[Saved data entries]
◆ ◆ ◆ ◆ ◆
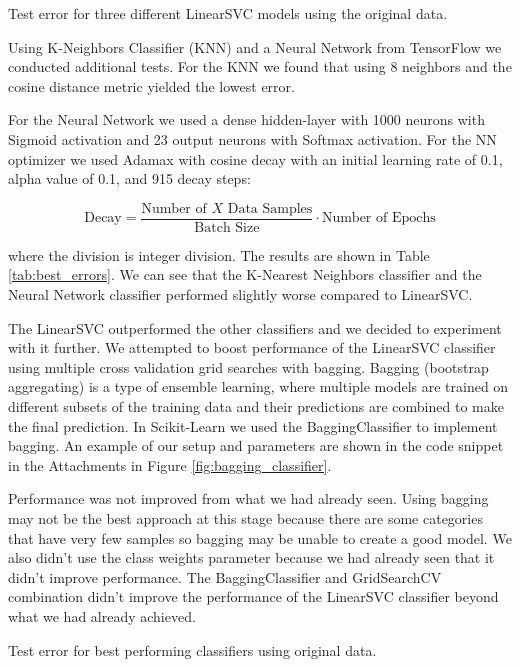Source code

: \begin{table}[!ht]
\centering
\caption{Test error for three different LinearSVC models using the original data.}

\label{tab:lsvc_errors}
\end{table}

Using K-Neighbors Classifier (KNN) and a Neural Network from TensorFlow we conducted additional tests. For the KNN we found that using 8 neighbors and the cosine distance metric yielded the lowest error. 

For the Neural Network we used a dense hidden-layer with 1000 neurons with Sigmoid activation and 23 output neurons with Softmax activation. For the NN optimizer we used Adamax with cosine decay with an initial learning rate of 0.1, alpha value of 0.1, and 915 decay steps:

\begin{equation}
    \text{Decay} = \frac{\text{Number of $X$ Data Samples}}{\text{Batch Size}} \cdot \text{Number of Epochs}
\end{equation}

where the division is integer division. The results are shown in Table \ref{tab:best_errors}. We can see that the K-Nearest Neighbors classifier and the Neural Network classifier performed slightly worse compared to LinearSVC.

The LinearSVC outperformed the other classifiers and we decided to experiment with it further. We attempted to boost performance of the LinearSVC classifier using multiple cross validation grid searches with bagging. Bagging (bootstrap aggregating) is a type of ensemble learning, where multiple models are trained on different subsets of the training data and their predictions are combined to make the final prediction. In Scikit-Learn we used the BaggingClassifier to implement bagging. An example of our setup and parameters are shown in the code snippet in the Attachments in Figure \ref{fig:bagging_classifier}.

Performance was not improved from what we had already seen. Using bagging may not be the best approach at this stage because there are some categories that have very few samples so bagging may be unable to create a good model. We also didn't use the class weights parameter because we had already seen that it didn't improve performance. The BaggingClassifier and GridSearchCV combination didn't improve the performance of the LinearSVC classifier beyond what we had already achieved.

\begin{table}[ht]
\centering
\caption{Test error for best performing classifiers using original data.}

\label{tab:best_errors}
\end{table}

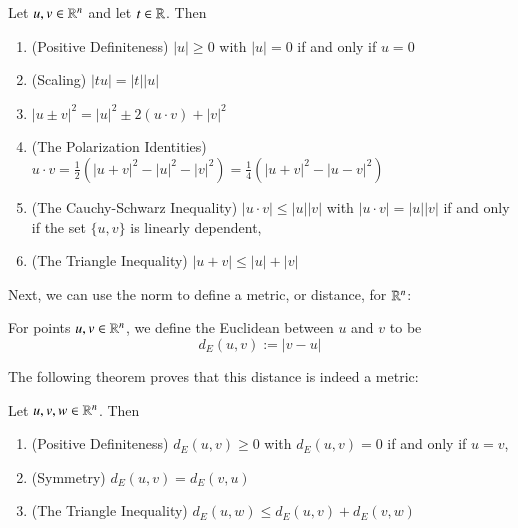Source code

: \documentclass[12pt, a4paper, oneside, openright, titlepage]{book}
\begin{document}
\begin{thm}
    Let $u,v \in \mathbb R^n$ and let $t \in \mathbb R$. Then \begin{enumerate}
        \item (Positive Definiteness) $|u| \geq 0$ with $|u| = 0$ if and only if $u = 0$
        \item (Scaling) $|tu| = |t||u|$
        \item $|u\pm v|^2 = |u|^2\pm 2(u\cdot v)+|v|^2$ 
        \item (The Polarization Identities) $u\cdot v = \frac{1}{2}(|u+v|^2-|u|^2-|v|^2) = \frac{1}{4}(|u+v|^2-|u-v|^2)$
        \item (The Cauchy-Schwarz Inequality) $|u\cdot v| \leq |u||v|$ with $|u\cdot v| = |u||v|$ if and only if the set $\{u,v\}$ is linearly dependent,
        \item (The Triangle Inequality) $|u+v| \leq |u|+|v|$
    \end{enumerate}
\end{thm}

Next, we can use the norm to define a metric, or distance, for $\mathbb R^n$:

\begin{defn}
    For points $u,v \in \mathbb R^n$, we define the Euclidean  between $u$ and $v$ to be \begin{equation*}
        d_E(u,v) := |v-u|
    \end{equation*}
\end{defn}

The following theorem proves that this distance is indeed a metric:

\begin{thm}
    Let $u,v,w \in \mathbb R^n$. Then \begin{enumerate}
        \item (Positive Definiteness) $d_E(u,v) \geq 0$ with $d_E(u,v) = 0$ if and only if $u = v$,
        \item (Symmetry) $d_E(u,v) = d_E(v,u)$ 
        \item (The Triangle Inequality) $d_E(u,w) \leq d_E(u,v) + d_E(v,w)$
    \end{enumerate}
\end{thm}







\begin{appendices}


\end{appendices}
\end{document}
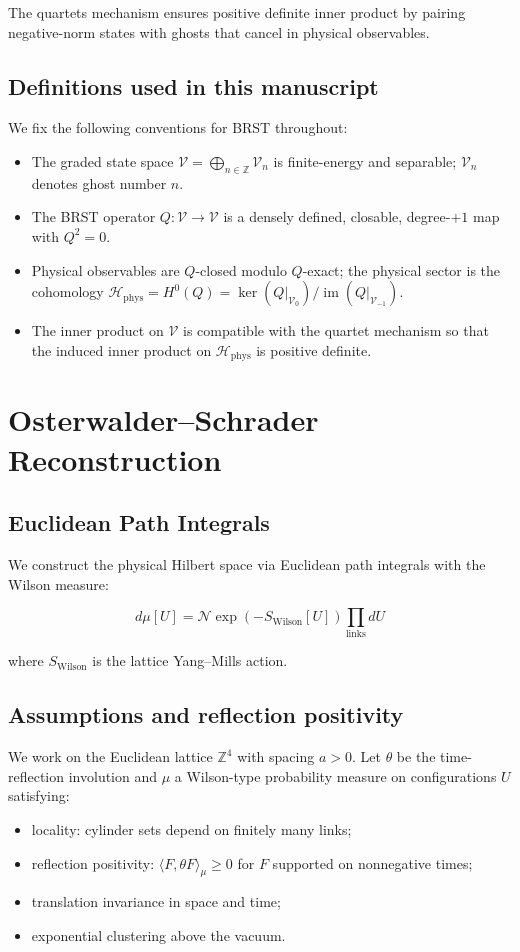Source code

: \documentclass[11pt]{amsart}
\begin{document}
The quartets mechanism ensures positive definite inner product by pairing negative-norm states with ghosts that cancel in physical observables.

\subsection{Definitions used in this manuscript}
We fix the following conventions for BRST throughout:
\begin{itemize}
  \item The graded state space $\mathcal V = \bigoplus_{n\in\mathbb Z} \mathcal V_n$ is finite-energy and separable; $\mathcal V_n$ denotes ghost number $n$.
  \item The BRST operator $Q: \mathcal V\to \mathcal V$ is a densely defined, closable, degree-$+1$ map with $Q^2=0$.
  \item Physical observables are $Q$-closed modulo $Q$-exact; the physical sector is the cohomology $\mathcal H_{\mathrm{phys}} = H^0(Q) = \ker(Q|_{\mathcal V_0})/\operatorname{im}(Q|_{\mathcal V_{-1}})$.
  \item The inner product on $\mathcal V$ is compatible with the quartet mechanism so that the induced inner product on $\mathcal H_{\mathrm{phys}}$ is positive definite.
\end{itemize}

\section{Osterwalder--Schrader Reconstruction}

\subsection{Euclidean Path Integrals}

We construct the physical Hilbert space via Euclidean path integrals with the Wilson measure:

\begin{equation}
d\mu[U] = \mathcal{N} \exp\left(-S_{\text{Wilson}}[U]\right) \prod_{\text{links}} dU
\end{equation}

where $S_{\text{Wilson}}$ is the lattice Yang--Mills action.

\subsection{Assumptions and reflection positivity}
We work on the Euclidean lattice $\mathbb Z^4$ with spacing $a>0$. Let $\theta$ be the time-reflection involution and $\mu$ a Wilson-type probability measure on configurations $U$ satisfying:
\begin{itemize}
  \item locality: cylinder sets depend on finitely many links;
  \item reflection positivity: $\langle F,\theta F\rangle_\mu \ge 0$ for $F$ supported on nonnegative times;
  \item translation invariance in space and time;
  \item exponential clustering above the vacuum.
\end{itemize}
\end{document}
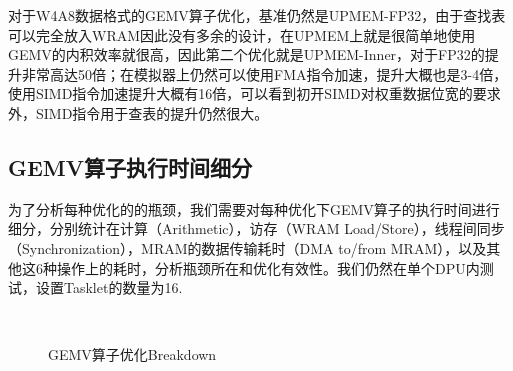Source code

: 对于W4A8数据格式的GEMV算子优化，基准仍然是UPMEM-FP32，由于查找表可以完全放入WRAM因此没有多余的设计，在UPMEM上就是很简单地使用GEMV的内积效率就很高，因此第二个优化就是UPMEM-Inner，对于FP32的提升非常高达50倍；在模拟器上仍然可以使用FMA指令加速，提升大概也是3-4倍，使用SIMD指令加速提升大概有16倍，可以看到初开SIMD对权重数据位宽的要求外，SIMD指令用于查表的提升仍然很大。

\subsection{GEMV算子执行时间细分}
为了分析每种优化的的瓶颈，我们需要对每种优化下GEMV算子的执行时间进行细分，分别统计在计算（Arithmetic），访存（WRAM Load/Store），线程间同步（Synchronization），MRAM的数据传输耗时（DMA to/from MRAM），以及其他这6种操作上的耗时，分析瓶颈所在和优化有效性。我们仍然在单个DPU内测试，设置Tasklet的数量为16.

\begin{figure}[htbp]
	\centering
    \\
    \label{GEMVTime} %
	\caption{GEMV算子优化Breakdown}
\end{figure}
◆ ◆ ◆ ◆ ◆
Task prompt: Look over the entries for "distance", then copy every line that includes that string.

Your response:
Using K-Neighbors Classifier (KNN) and a Neural Network from TensorFlow we conducted additional tests. For the KNN we found that using 8 neighbors and the cosine distance metric yielded the lowest error. 
Next, we can use the norm to define a metric, or distance, for $\mathbb R^n$:
The following theorem proves that this distance is indeed a metric:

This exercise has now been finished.